7ª - Acresce que a interpretação segundo a qual a alteração da lei se aplica aos documentos particulares emitidos em data anterior à nova lei está ferida de inconstitucionalidade porque, designadamente, ofende os princípios constitucionais e democráticos da proporcionalidade e da protecção da confiança e certeza do sistema jurídico (art.º 2º da Constituição), que devem ser respeitados.

8ª - Deve, assim, ser considerada inconstitucional a interpretação feita na sentença de que o contrato junto com o requerimento executivo deixou de ter força executiva face à entrada em vigor da Lei n.º 41/2013, de 26.6 e à alteração da alínea c) do n.º 1 do citado art.º 46º.

9ª - O contrato junto com o requerimento executivo deverá ser considerado título executivo, quer de conformidade com o disposto na alínea c) do art.º 46º do CPC, com a redacção anterior à Lei n.º 41/2013, de 26.6, que continua a ser aplicável à situação do contrato outorgado pelas partes, quer de conformidade com o disposto nas disposições combinadas do n.º 1 do art.º 33º do DL n.º 24/91, de 11.01, com a alínea d) do n.º 1 do dito art.º 46º (com a redacção anterior a 2013), e mesmo com a alínea d) do n.º 1 do art.º 703º do CPC de 2013 (com idêntica redacção).

10ª - Foram violados os art.ºs 6º, n.º 3, da Lei n.º 41/2013, de 26.6, 46º, n.º 1, alíneas c) e d) do CPC (na redacção anterior a essa Lei), 703º, n.º 1, alínea d), do Novo CPC, 33º, n.º 1, do Regulamento Jurídico do Crédito Agrícola Mútuo e das Cooperativas de Crédito Agrícola, aprovado pelo DL n.º 24/91, de 11.01, e 2º da Constituição da República Portuguesa.

Remata dizendo que a decisão recorrida deverá ser substituída por outra que ordene o normal prosseguimento do processo.

Os executados, citados para os termos do processo executivo e do recurso (cf. fls. 31-D e 31-E), não responderam à alegação.

Atento o referido acervo conclusivo, delimitativo do objecto do recurso, importa verificar e decidir se existe título executivo bastante.

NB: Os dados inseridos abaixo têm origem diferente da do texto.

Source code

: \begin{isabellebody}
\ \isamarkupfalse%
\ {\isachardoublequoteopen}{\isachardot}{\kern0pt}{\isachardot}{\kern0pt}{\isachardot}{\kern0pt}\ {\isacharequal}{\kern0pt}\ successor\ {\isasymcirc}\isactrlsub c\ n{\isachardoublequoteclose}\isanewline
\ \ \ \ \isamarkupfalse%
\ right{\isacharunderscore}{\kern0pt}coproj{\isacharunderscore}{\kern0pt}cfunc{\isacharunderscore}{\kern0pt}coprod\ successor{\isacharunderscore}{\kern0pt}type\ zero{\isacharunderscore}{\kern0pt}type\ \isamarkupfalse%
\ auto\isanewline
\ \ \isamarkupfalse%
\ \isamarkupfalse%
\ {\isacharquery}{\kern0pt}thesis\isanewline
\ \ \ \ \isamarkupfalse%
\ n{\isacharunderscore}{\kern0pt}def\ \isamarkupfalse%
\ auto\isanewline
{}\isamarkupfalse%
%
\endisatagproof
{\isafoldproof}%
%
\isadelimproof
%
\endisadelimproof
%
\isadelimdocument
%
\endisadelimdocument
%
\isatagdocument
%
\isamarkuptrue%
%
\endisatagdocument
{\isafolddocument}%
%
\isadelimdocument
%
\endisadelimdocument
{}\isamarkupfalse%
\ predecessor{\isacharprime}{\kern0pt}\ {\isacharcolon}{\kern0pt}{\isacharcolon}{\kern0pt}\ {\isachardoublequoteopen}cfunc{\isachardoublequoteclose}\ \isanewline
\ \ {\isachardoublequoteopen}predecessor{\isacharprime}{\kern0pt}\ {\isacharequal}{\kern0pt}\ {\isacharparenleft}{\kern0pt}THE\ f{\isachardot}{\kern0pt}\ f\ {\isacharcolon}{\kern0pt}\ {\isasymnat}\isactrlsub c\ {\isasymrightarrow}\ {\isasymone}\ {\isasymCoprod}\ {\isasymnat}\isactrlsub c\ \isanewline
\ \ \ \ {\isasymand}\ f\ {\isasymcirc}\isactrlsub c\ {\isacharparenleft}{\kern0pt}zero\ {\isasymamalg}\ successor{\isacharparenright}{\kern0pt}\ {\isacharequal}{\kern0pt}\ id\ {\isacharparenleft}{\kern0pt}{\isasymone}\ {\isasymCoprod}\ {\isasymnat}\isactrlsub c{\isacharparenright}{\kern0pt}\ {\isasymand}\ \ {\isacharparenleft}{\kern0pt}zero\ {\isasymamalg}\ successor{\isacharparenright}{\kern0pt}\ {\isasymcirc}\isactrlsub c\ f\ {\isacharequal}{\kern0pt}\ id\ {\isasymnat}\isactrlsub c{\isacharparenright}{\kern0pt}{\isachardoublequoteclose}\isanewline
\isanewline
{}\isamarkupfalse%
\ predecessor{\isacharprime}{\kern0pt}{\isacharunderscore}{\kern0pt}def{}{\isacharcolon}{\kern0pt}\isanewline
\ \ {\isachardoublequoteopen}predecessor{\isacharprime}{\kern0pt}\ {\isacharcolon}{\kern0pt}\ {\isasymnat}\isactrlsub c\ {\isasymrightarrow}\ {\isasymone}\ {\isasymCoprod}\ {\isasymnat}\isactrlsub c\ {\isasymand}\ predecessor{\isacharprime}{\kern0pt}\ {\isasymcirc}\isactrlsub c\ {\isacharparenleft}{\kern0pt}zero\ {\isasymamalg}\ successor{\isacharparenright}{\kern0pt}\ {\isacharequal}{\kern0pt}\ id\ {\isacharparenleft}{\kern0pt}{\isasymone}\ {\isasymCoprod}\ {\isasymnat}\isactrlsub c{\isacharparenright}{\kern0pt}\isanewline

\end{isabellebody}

* II. 1. Releva para a decisão do recurso o atrás referido (ponto I/sobretudo o aduzido no requerimento executivo) e o teor dos documentos juntos aos autos[3]:

  1. No documento particular dado à execução, denominado “Contrato de Crédito por descoberto em conta de depósitos à ordem com fiança”, de 03.7.2012, em que os executados figuram como segundo e terceiro outorgantes e a exequente como primeira outorgante, consta, nomeadamente: - As partes «celebram o presente CONTRATO DE...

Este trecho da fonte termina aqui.